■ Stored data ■
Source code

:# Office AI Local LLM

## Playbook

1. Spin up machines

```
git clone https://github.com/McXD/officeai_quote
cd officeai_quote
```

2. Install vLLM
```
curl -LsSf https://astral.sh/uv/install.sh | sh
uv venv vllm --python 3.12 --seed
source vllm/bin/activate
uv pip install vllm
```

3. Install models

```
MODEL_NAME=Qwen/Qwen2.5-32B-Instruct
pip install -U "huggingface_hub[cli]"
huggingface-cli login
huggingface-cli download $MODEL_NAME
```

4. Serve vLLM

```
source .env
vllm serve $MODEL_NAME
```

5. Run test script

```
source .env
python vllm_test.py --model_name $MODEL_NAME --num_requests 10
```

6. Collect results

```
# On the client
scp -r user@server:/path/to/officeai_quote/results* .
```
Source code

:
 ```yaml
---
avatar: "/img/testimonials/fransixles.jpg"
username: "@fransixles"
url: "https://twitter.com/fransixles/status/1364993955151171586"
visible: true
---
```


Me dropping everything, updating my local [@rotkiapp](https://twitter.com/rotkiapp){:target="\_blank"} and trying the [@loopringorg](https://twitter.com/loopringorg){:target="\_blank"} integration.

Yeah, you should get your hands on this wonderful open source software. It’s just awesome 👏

■ WHAT YOU ARE ASKED TO DO ■
Pull every line with the word "results" from the data.

■ WRITTEN SOLUTION ■
6. Collect results
scp -r user@server:/path/to/officeai_quote/results* .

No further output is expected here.